I think a balance of the two (long and short) nabs benefits from both camps, and would recommend exploring and formulating a wide variety of approaches to sentence structure. A series of long sentences could indeed wind a reader (so can short, jargon heavy science-speak), but it could also build a pitch that knocks them over and takes them into conceptual territory they would have never experienced otherwise, and which turns out to be one of the most remarkable experiences they carry with them as a reader. Alternation can have great effect, meaning long then short, or long and medium and short all mixed together, with the occasional deliberate use of length to punctuate a point. I think DeLillo does this very well; he'll move through a series of medium-to-long length sentences then hit you with a short one, or a one word sentence, that carries a lot more force behind it because the mind hadn't encountered anything that terse in a while.

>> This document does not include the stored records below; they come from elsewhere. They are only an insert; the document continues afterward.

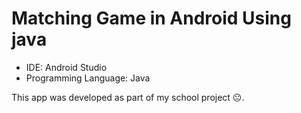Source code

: # Matching Game in Android Using java
- IDE: Android Studio
- Programming Language: Java

This app was developed as part of my school project 😐.
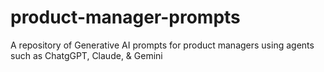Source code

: # product-manager-prompts
A repository of Generative AI prompts for product managers using agents such as ChatgGPT, Claude, &amp; Gemini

He also said a couple of things in an interview that I liked and think may be tangentially related: that he gets the sound of a sentence in his head before he writes it, like the length and timbre in terms of a syllabic music, and then finds the words for it, and if the words he finds don't fit the length-music, he keeps looking until they do; and also that his composition practice had a major breakthrough when he started working in paragraphs, meaning he starts a new page for each paragraph and doing so brings his attention much closer to what's going on there and how we can affect it.

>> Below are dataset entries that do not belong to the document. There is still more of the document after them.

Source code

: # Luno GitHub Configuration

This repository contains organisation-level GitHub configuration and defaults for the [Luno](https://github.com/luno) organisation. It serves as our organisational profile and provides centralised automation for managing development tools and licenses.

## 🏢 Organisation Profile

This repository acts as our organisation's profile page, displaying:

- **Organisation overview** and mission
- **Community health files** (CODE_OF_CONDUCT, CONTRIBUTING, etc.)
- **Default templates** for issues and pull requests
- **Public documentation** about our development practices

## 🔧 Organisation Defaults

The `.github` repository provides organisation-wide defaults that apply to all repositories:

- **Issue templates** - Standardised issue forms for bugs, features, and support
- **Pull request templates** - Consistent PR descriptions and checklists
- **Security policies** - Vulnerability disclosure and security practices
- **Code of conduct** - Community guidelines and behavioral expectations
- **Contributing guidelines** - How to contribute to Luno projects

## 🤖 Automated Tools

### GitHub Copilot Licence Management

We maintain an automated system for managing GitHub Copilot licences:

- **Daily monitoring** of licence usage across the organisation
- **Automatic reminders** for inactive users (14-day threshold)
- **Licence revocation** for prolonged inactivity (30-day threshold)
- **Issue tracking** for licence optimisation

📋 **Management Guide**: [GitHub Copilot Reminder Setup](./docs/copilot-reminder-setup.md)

Also: "then I read Jack Kerouac and learned that no one cares if you write run ons anyway." YES.

But, like you say, if you're going to write a run-on, or a sentence that takes up more of the page than it excludes, it better be fucking good. Can it be done to great effect and lauded by the masses and the ivory twats? Sure. Queue Proust, queue Marilynne Robinson, queue David Foster Wallace. And if your page-length DFW-like footnotes rock the essay but fail in the novel? At least they can fail so beautifully their failure leaves most accomplished career-padding attempts by the fire, edging toward where they belong.

I think it also depends on how you as a person or being or, well, let's not go there and just say how you think. Marilynne Robinson wrote in one of the essays in her last book something about how she was taught Latin relatively early in school, and so her sentences tend to run long and clause-ish and Latiny, and fall through the mind like multi-level waterfalls splashing here and there until they enter the calm pool where the period is in order. If you want more specifics on that, let me know and I'll look back and try to find a pertinent excerpt. In any case, she comes to mind as someone who can certainly go the ways of both clear, easy lucid prose and mind-elevating transformations of language, and might be worth investigating for your purposes.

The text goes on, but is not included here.